How might I accomplish this?

(Note that I have full control over the C/D lines, and can do 'tricksy' things with timing if it helps. The real goal is a) to avoid needing a third logic line and/or a full MCU on the receiving end, and b) to have fully synchronous display updates, i.e. why I'm not just using something like a TM1637.)

\$\endgroup\$
10
  • \$\begingroup\$ The '595 chips can be wired up so their RCLK inputs are all tied to the last '595 \$\overline{Q_H}\$ output.
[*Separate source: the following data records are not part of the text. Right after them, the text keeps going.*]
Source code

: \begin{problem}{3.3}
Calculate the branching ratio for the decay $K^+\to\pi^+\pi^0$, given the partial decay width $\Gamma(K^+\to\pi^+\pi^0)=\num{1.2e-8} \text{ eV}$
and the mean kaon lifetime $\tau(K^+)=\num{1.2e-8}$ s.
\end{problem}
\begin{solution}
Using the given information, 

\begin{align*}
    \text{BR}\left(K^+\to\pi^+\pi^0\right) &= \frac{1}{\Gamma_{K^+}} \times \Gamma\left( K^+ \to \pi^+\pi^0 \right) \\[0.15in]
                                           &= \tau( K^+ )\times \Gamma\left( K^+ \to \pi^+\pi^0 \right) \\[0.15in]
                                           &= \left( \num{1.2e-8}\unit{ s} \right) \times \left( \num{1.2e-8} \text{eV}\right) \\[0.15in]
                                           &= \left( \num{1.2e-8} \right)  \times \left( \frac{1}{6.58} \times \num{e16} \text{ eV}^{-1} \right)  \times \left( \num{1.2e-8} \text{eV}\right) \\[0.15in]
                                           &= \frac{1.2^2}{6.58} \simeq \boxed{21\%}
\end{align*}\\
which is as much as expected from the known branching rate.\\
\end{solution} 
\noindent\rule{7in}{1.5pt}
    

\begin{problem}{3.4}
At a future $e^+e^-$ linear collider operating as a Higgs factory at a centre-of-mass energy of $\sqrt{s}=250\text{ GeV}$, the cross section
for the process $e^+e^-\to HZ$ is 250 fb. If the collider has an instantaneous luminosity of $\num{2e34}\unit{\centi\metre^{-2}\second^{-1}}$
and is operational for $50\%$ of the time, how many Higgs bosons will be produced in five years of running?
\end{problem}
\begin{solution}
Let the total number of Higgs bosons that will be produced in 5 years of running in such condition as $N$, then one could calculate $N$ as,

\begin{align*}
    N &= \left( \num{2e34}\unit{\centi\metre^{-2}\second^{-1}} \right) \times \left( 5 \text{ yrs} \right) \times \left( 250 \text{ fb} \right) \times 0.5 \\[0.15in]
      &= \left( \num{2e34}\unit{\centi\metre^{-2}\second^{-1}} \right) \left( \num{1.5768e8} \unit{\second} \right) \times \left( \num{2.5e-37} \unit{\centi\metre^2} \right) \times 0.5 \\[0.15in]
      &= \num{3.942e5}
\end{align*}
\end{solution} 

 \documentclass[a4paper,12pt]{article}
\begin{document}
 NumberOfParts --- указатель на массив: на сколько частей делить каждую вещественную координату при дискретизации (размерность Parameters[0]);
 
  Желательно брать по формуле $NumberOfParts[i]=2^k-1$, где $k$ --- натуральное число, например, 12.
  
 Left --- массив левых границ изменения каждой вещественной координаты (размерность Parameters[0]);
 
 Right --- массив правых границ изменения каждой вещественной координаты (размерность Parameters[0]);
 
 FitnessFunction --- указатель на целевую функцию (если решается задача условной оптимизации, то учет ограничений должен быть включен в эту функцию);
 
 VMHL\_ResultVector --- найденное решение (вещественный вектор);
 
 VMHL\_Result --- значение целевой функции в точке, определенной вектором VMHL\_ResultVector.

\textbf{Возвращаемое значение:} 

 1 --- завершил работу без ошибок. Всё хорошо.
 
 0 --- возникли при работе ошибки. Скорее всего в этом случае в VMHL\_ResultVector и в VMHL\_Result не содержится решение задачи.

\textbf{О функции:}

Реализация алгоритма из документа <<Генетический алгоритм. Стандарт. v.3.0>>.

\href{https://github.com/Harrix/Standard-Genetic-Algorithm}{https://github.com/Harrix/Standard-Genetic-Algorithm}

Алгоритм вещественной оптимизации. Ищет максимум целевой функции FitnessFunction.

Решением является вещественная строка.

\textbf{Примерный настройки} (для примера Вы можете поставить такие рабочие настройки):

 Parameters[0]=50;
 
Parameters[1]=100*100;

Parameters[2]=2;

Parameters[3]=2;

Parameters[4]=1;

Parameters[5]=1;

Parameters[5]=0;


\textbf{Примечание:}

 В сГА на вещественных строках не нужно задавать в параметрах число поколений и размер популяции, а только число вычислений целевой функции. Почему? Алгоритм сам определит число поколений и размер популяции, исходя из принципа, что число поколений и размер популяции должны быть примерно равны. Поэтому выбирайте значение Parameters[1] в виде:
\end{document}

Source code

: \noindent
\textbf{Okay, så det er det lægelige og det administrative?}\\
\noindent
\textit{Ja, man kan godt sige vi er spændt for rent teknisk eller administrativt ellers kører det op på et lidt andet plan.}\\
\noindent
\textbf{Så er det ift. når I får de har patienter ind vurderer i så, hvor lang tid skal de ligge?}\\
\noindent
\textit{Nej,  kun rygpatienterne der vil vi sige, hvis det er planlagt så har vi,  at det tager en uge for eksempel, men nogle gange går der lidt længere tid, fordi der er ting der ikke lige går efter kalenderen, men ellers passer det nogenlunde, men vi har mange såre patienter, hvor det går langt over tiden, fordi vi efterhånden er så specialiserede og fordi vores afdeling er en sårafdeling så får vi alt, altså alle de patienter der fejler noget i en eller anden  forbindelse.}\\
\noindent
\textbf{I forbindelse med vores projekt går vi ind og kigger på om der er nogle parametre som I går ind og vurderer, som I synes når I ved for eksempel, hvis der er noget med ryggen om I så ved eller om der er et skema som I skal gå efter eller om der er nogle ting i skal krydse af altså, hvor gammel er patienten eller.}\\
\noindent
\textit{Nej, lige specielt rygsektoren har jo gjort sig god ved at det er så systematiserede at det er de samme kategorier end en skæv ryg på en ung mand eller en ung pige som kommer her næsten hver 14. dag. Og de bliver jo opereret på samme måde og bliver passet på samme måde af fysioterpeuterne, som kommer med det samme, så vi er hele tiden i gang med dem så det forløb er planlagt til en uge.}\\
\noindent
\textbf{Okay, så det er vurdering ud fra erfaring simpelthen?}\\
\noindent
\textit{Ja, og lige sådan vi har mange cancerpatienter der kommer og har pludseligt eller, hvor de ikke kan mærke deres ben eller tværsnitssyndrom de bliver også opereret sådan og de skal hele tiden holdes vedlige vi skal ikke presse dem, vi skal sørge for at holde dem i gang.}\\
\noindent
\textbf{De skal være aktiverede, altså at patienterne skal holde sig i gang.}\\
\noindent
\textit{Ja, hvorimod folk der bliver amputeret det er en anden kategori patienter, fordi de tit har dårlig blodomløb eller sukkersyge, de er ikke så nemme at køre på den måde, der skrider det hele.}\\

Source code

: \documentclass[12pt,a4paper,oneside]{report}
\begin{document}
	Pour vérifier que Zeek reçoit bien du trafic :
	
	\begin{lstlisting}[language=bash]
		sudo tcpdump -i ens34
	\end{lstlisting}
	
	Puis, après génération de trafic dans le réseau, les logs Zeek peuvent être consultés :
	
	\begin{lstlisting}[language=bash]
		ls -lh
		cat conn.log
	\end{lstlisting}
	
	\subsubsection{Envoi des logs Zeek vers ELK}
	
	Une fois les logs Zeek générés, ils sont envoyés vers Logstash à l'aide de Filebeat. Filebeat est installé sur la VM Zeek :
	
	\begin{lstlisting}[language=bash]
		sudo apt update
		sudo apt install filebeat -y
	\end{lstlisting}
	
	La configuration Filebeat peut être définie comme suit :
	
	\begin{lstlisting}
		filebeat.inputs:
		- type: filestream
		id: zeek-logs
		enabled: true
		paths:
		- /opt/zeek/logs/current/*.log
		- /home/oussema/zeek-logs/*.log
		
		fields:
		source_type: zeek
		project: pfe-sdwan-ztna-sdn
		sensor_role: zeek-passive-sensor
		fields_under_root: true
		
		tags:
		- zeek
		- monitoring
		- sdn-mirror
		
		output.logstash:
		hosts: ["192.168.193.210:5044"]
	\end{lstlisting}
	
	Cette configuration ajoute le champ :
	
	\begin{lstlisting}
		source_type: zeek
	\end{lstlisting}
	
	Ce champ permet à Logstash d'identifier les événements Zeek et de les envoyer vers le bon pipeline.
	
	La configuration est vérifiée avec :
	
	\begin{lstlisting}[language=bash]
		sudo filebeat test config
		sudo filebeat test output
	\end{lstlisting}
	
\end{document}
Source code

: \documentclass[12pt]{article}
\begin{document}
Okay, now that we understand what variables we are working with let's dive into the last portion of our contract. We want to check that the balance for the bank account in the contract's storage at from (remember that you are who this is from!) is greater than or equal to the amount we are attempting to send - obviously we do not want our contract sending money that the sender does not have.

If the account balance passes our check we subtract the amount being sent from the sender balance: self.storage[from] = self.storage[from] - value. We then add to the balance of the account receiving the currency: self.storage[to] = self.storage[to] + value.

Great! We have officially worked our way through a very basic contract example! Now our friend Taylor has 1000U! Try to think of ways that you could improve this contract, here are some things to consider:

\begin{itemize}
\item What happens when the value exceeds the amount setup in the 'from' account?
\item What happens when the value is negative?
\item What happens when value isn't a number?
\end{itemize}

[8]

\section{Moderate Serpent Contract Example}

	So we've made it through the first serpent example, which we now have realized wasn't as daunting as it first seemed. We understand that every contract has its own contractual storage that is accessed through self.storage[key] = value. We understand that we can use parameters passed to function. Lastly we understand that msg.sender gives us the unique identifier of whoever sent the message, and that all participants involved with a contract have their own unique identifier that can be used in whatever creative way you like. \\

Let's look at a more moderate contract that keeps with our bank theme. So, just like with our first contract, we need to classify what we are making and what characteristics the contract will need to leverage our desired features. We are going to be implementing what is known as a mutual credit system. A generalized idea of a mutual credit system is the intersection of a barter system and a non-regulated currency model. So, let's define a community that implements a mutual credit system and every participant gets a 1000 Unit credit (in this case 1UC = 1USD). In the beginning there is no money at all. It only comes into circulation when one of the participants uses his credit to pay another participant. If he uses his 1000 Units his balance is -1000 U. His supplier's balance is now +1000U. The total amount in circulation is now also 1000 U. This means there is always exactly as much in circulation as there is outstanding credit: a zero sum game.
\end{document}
Driven appropriately, what about that doesn't describe what you want? \$\endgroup\$ Commented Feb 20 at 0:25
  • \$\begingroup\$ (Sorry, that's not \$\overline{Q_H}\$ but \$Q_H^{\:'}\$ on pin 9.) \$\endgroup\$ Commented Feb 20 at 0:48
  • 1
    \$\begingroup\$ they make LED driver chips exactly like that. EG: MM5450 \$\endgroup\$ Commented Feb 20 at 9:45
  • \$\begingroup\$ Why not use a serial LCD? That's only 1 wire! \$\endgroup\$
    – bobflux
    Commented Feb 20 at 10:38
  • \$\begingroup\$ @periblepsis, that works for the first update. How do I prevent RCLK from getting pulsed as old data bits are shifted off? I also need a way to reset the register(s) so that RCLK doesn't get pulsed again until a full N bits has been received. \$\endgroup\$
    – Matthew
    Commented Feb 20 at 17:06

6 Answers 6

2
\$\begingroup\$

A tiny microprocessor counting clock pulses and activating the reset/clear input on all the shift registers would work. A suitably-sized counter IC and perhaps a bit of logic would also accomplish what you are looking to do at the cost of a bit more board real estate.

\$\endgroup\$
3
  • \$\begingroup\$ Hmm, counting pulses would remove the 'N must be a multiple of 8' problem at the cost of some additional complexity. Not bad. I also actually like where your head is at challenging the "don't use an MCU" requirement. I'm probably going to post a related solution that I thought up independently... \$\endgroup\$
    – Matthew
    Commented Feb 20 at 17:26
  • \$\begingroup\$ These days you can get a micro in a SOT-6 with no external components (bar a ceramic cap on the power supply) that does the work of a half dozen discrete logic chips while costing less than any one of them. \$\endgroup\$
    – vir
    Commented Feb 20 at 17:29
  • \$\begingroup\$ Exactly! The reason I "don't want" an MCU is a) because I don't want to stick something in between the upstream MCU and what's actually driving the display elements, and b) because I don't want to add a large-ish component. But as you note, it doesn't need to go between, and SOT-6 isn't "large". \$\endgroup\$
    – Matthew
    Commented Feb 20 at 17:32
1
\$\begingroup\$

A single retriggerable monoflop is all you need. When clock is absent long enough, the monoflop resets all shift registers, but not the storage registers of course. When the clock resumes, the shift register reset is lifted. At that point, the shift registers hold zeroes. Shift in 0000'0001 before the display data. The first zero will be dropped due to shift register reset being active. After that clock edge, the monoflop activates, reset is dropped, and the rest of the bits will be shifted in. When that 1 spills out the end of the last register stage, it can be used to latch the data in the storage registers.

Here's how it would look:

schematic

simulate this circuit – Schematic created using CircuitLab

  • NOT1 and NOT2 buffer the clock signal so that the load on MOSI and SCLK is just a single 74HC input.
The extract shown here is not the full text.